Location
- Chilton Cantelo Yeovil, Somerset, BA22 8BG England 50°59′53″N 2°36′37″W﻿ / ﻿50.9981°N 2.6102°W

Information
- Type: Private boarding & day school
- Motto: Carpe diem (Seize the day)
- Established: 1959
- Closed: 2016
- Department for Education URN: 123937 Tables
- Staff: 54
- Gender: Mixed
- Age: 4 to 18
- Enrolment: 286 as of February 2016^{[update]}
- Colour: Maroon

= Chilton Cantelo School =

Private school in Somerset, England

Chilton Cantelo School was a small profit-making mixed private school located in the village of Chilton Cantelo (near Yeovil and Sherborne) in Somerset, England. The school was briefly owned and operated by the Cognita Group.

Set on 25 acre of grounds, an 18th-century manor house housed the school. It accepted pupils between the ages of 4 and 18. The school had boarding places for up to 220 of its pupils, with day pupils offered 'flexi-boarding' when needed. Class sizes were typically small.

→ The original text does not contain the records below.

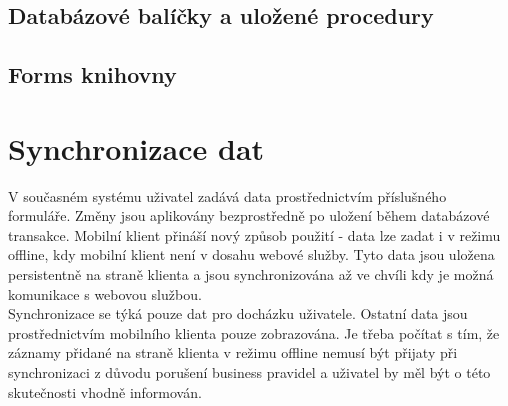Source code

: \documentclass{bakalarka}
\begin{document}
\subsection{Databázové balíčky a uložené procedury}

\subsection{Forms knihovny}

\section{Synchronizace dat}
V současném systému uživatel zadává data prostřednictvím příslušného formuláře. Změny jsou aplikovány bezprostředně po uložení během databázové transakce. Mobilní klient přináší nový způsob použití - data lze zadat i v režimu offline, kdy mobilní klient není v dosahu webové služby. Tyto data jsou uložena persistentně na straně klienta a jsou synchronizována až ve chvíli kdy je možná komunikace s webovou službou.\\ \indent
Synchronizace se týká pouze dat pro docházku uživatele. Ostatní data jsou prostřednictvím mobilního klienta pouze zobrazována. Je třeba počítat s tím, že záznamy přidané na straně klienta v režimu offline nemusí být přijaty při synchronizaci z důvodu porušení business pravidel a uživatel by měl být o této skutečnosti vhodně informován.
\end{document}
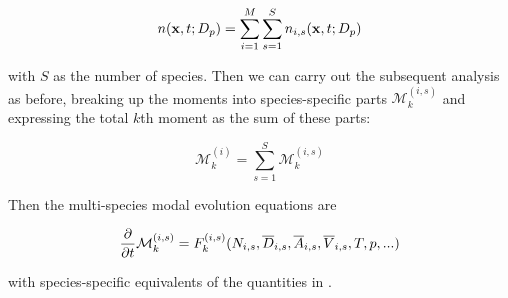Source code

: \begin{equation}\labeleq{modal_multi_species}
  n(\vec{x}, t; D_p) = \sum_{i=1}^M \sum_{s=1}^S n_{i,s}(\vec{x}, t; D_p)
\end{equation}

with $S$ as the number of species. Then we can carry out the subsequent analysis
as before, breaking up the moments into species-specific parts
$\mathcal{M}_k^{(i,s)}$ and expressing the total $k$th moment as the sum of these
parts:

\begin{equation}
  \mathcal{M}_k^{(i)} = \sum_{s=1}^S \mathcal{M}_k^{(i,s)}
\end{equation}

Then the multi-species modal evolution equations are

\begin{equation}\labeleq{modal_multi_species_evolution}
  \ddt\mathcal{M}_k^{(i,s)} = F_k^{(i,s)}(N_{i,s}, \overline{D}_{i,s}, \overline{A}_{i,s}, \overline{V}_{i,s}, T, p, \mathsf{...})
\end{equation}

with species-specific equivalents of the quantities in .

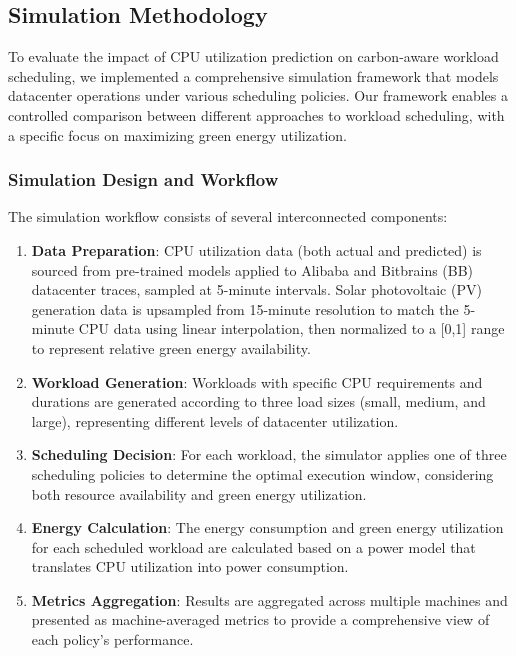 \subsection{Simulation Methodology}
\label{subsec:simulation_methodology}

To evaluate the impact of CPU utilization prediction on carbon-aware workload scheduling, we implemented a comprehensive simulation framework that models datacenter operations under various scheduling policies. Our framework enables a controlled comparison between different approaches to workload scheduling, with a specific focus on maximizing green energy utilization.

\subsubsection{Simulation Design and Workflow}
The simulation workflow consists of several interconnected components:

\begin{enumerate}
    \item \textbf{Data Preparation}: CPU utilization data (both actual and predicted) is sourced from pre-trained models applied to Alibaba and Bitbrains (BB) datacenter traces, sampled at 5-minute intervals. Solar photovoltaic (PV) generation data is upsampled from 15-minute resolution to match the 5-minute CPU data using linear interpolation, then normalized to a [0,1] range to represent relative green energy availability.
    
    \item \textbf{Workload Generation}: Workloads with specific CPU requirements and durations are generated according to three load sizes (small, medium, and large), representing different levels of datacenter utilization.
    
    \item \textbf{Scheduling Decision}: For each workload, the simulator applies one of three scheduling policies to determine the optimal execution window, considering both resource availability and green energy utilization.
    
    \item \textbf{Energy Calculation}: The energy consumption and green energy utilization for each scheduled workload are calculated based on a power model that translates CPU utilization into power consumption.
    
    \item \textbf{Metrics Aggregation}: Results are aggregated across multiple machines and presented as machine-averaged metrics to provide a comprehensive view of each policy's performance.
\end{enumerate}


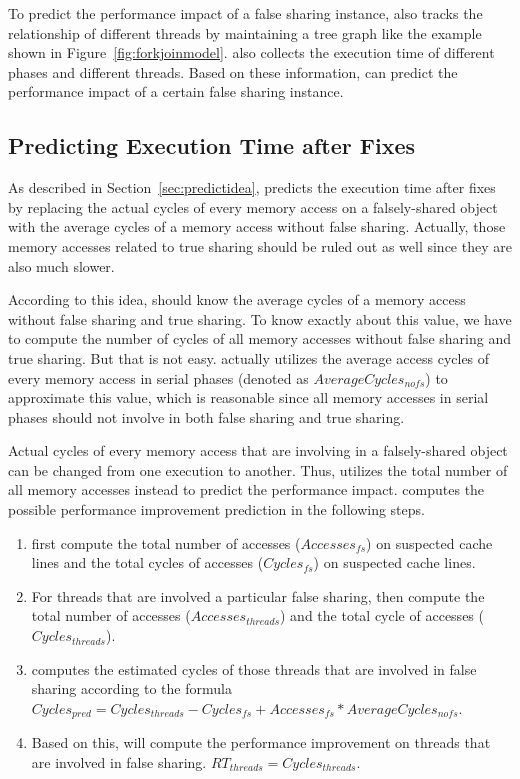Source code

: To predict the performance impact of a false sharing instance, \Cheetah{} also tracks the relationship of different threads by maintaining a tree graph like the example shown in Figure~\ref{fig:forkjoinmodel}. \Cheetah{} also collects the execution time of different phases and different threads. Based on these information, \Cheetah{} can predict the performance impact of a certain false sharing instance. 
 
\subsection{Predicting Execution Time after Fixes}
\label{sec:predicttime}

As described in Section~\ref{sec:predictidea}, \cheetah{} predicts the execution time after fixes by replacing the actual cycles of every memory access on a falsely-shared object with the average cycles of a memory access without false sharing. Actually, those memory accesses related to true sharing should be ruled out as well since they are also much slower. 

According to this idea, \cheetah{} should know the average cycles of a memory access without false sharing and true sharing. To know exactly about this value, we have to compute the number of cycles of all memory accesses without false sharing and true sharing. But that is not easy. \Cheetah{} actually utilizes the average access cycles of every memory access in serial phases (denoted as $AverageCycles_{nofs}$) to approximate this value, which is reasonable since all memory accesses in serial phases should not involve in both false sharing and true sharing. 

Actual cycles of every memory access that are involving in a falsely-shared object can be changed from one execution to another. Thus, \cheetah{} utilizes the total number of all memory accesses instead to predict the performance impact. \Cheetah{} computes the possible performance improvement prediction in the following steps.
 
\begin{enumerate}
\item \cheetah{} first compute the total number of accesses ($Accesses_{fs}$) on suspected cache lines and the total cycles of accesses ($Cycles_{fs}$) on suspected cache lines.

\item For threads that are involved a particular false sharing, \cheetah{} then compute the total number of accesses ($Accesses_{threads}$) and the total cycle of accesses ($Cycles_{threads}$). 

\item \Cheetah{} computes the estimated cycles of those threads that are involved in false sharing according to the formula $Cycles_{pred} = Cycles_{threads} - Cycles_{fs} + Accesses_{fs} * AverageCycles_{nofs}$. 

\item  Based on this, \cheetah{} will compute the performance improvement on threads that are involved in false sharing.
$RT_{threads} = Cycles_{threads}  $. 

\end{enumerate}



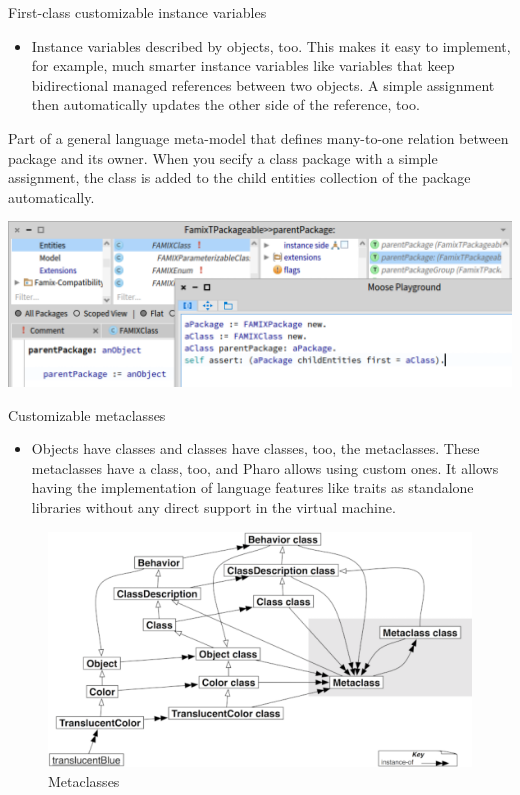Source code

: \documentclass{beamer}
\begin{document}
\begin{frame}{First-class customizable instance variables}
\begin{itemize}
    \item Instance variables described by objects, too. This makes it easy to implement, for example, much smarter instance variables like variables that keep bidirectional managed references between two objects. A simple assignment then automatically updates the other side of the reference, too.
\end{itemize}
\begin{block}{}
Part of a general language meta-model that defines many-to-one relation between package and its owner. When you secify a class package with a simple assignment, the class is added to the child entities collection of the package automatically.
\end{block}
\includegraphics[width=0.5\linewidth]{slots2.png}
\end{frame}

\begin{frame}{Customizable metaclasses}
\begin{itemize}
    \item Objects have classes and classes have classes, too, the metaclasses. These metaclasses have a class, too, and Pharo allows using custom ones. It allows having the implementation of language features like traits as standalone libraries without any direct support in the virtual machine.
\end{itemize}
\begin{figure}
    \centering
    \includegraphics[width=0.5\linewidth]{metaclass.png}
    \caption{Metaclasses}
    \label{fig:metaclass}
\end{figure}

\end{frame}
\end{document}
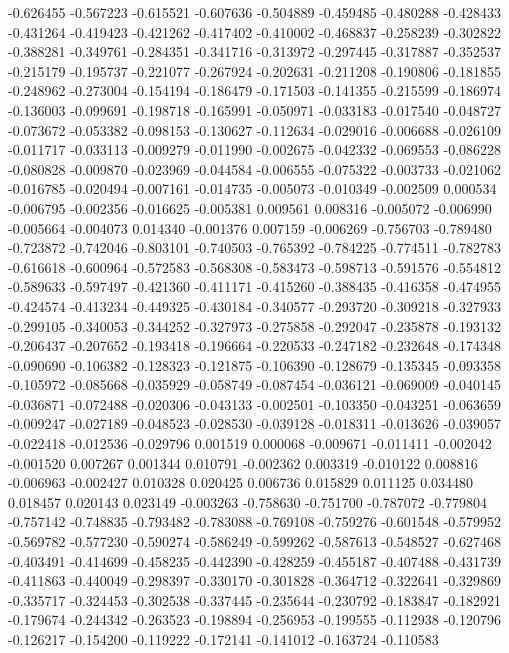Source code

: -0.626455
-0.567223
-0.615521
-0.607636
-0.504889
-0.459485
-0.480288
-0.428433
-0.431264
-0.419423
-0.421262
-0.417402
-0.410002
-0.468837
-0.258239
-0.302822
-0.388281
-0.349761
-0.284351
-0.341716
-0.313972
-0.297445
-0.317887
-0.352537
-0.215179
-0.195737
-0.221077
-0.267924
-0.202631
-0.211208
-0.190806
-0.181855
-0.248962
-0.273004
-0.154194
-0.186479
-0.171503
-0.141355
-0.215599
-0.186974
-0.136003
-0.099691
-0.198718
-0.165991
-0.050971
-0.033183
-0.017540
-0.048727
-0.073672
-0.053382
-0.098153
-0.130627
-0.112634
-0.029016
-0.006688
-0.026109
-0.011717
-0.033113
-0.009279
-0.011990
-0.002675
-0.042332
-0.069553
-0.086228
-0.080828
-0.009870
-0.023969
-0.044584
-0.006555
-0.075322
-0.003733
-0.021062
-0.016785
-0.020494
-0.007161
-0.014735
-0.005073
-0.010349
-0.002509
0.000534
-0.006795
-0.002356
-0.016625
-0.005381
0.009561
0.008316
-0.005072
-0.006990
-0.005664
-0.004073
0.014340
-0.001376
0.007159
-0.006269
-0.756703
-0.789480
-0.723872
-0.742046
-0.803101
-0.740503
-0.765392
-0.784225
-0.774511
-0.782783
-0.616618
-0.600964
-0.572583
-0.568308
-0.583473
-0.598713
-0.591576
-0.554812
-0.589633
-0.597497
-0.421360
-0.411171
-0.415260
-0.388435
-0.416358
-0.474955
-0.424574
-0.413234
-0.449325
-0.430184
-0.340577
-0.293720
-0.309218
-0.327933
-0.299105
-0.340053
-0.344252
-0.327973
-0.275858
-0.292047
-0.235878
-0.193132
-0.206437
-0.207652
-0.193418
-0.196664
-0.220533
-0.247182
-0.232648
-0.174348
-0.090690
-0.106382
-0.128323
-0.121875
-0.106390
-0.128679
-0.135345
-0.093358
-0.105972
-0.085668
-0.035929
-0.058749
-0.087454
-0.036121
-0.069009
-0.040145
-0.036871
-0.072488
-0.020306
-0.043133
-0.002501
-0.103350
-0.043251
-0.063659
-0.009247
-0.027189
-0.048523
-0.028530
-0.039128
-0.018311
-0.013626
-0.039057
-0.022418
-0.012536
-0.029796
0.001519
0.000068
-0.009671
-0.011411
-0.002042
-0.001520
0.007267
0.001344
0.010791
-0.002362
0.003319
-0.010122
0.008816
-0.006963
-0.002427
0.010328
0.020425
0.006736
0.015829
0.011125
0.034480
0.018457
0.020143
0.023149
-0.003263
-0.758630
-0.751700
-0.787072
-0.779804
-0.757142
-0.748835
-0.793482
-0.783088
-0.769108
-0.759276
-0.601548
-0.579952
-0.569782
-0.577230
-0.590274
-0.586249
-0.599262
-0.587613
-0.548527
-0.627468
-0.403491
-0.414699
-0.458235
-0.442390
-0.428259
-0.455187
-0.407488
-0.431739
-0.411863
-0.440049
-0.298397
-0.330170
-0.301828
-0.364712
-0.322641
-0.329869
-0.335717
-0.324453
-0.302538
-0.337445
-0.235644
-0.230792
-0.183847
-0.182921
-0.179674
-0.244342
-0.263523
-0.198894
-0.256953
-0.199555
-0.112938
-0.120796
-0.126217
-0.154200
-0.119222
-0.172141
-0.141012
-0.163724
-0.110583
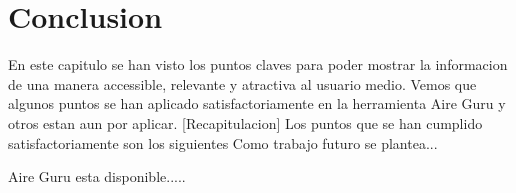 \section{Conclusion}
En este capitulo se han visto los puntos claves para poder mostrar la informacion de una manera accessible,
relevante y atractiva al usuario medio. Vemos que algunos puntos se han aplicado satisfactoriamente en la herramienta
Aire Guru y otros estan aun por aplicar.
[Recapitulacion]
Los puntos que se han cumplido satisfactoriamente son los siguientes
Como trabajo futuro se plantea...

Aire Guru esta disponible.....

Chilton Cantelo School was a member of the Independent Schools Association, the Independent Schools Council and the Boarding Schools Association. In July 2016, Cognita closed the school, making staff redundant, because of a fall in admissions since 2007.

Chilton Cantelo became home to The Park School, prior to The Park School's closure.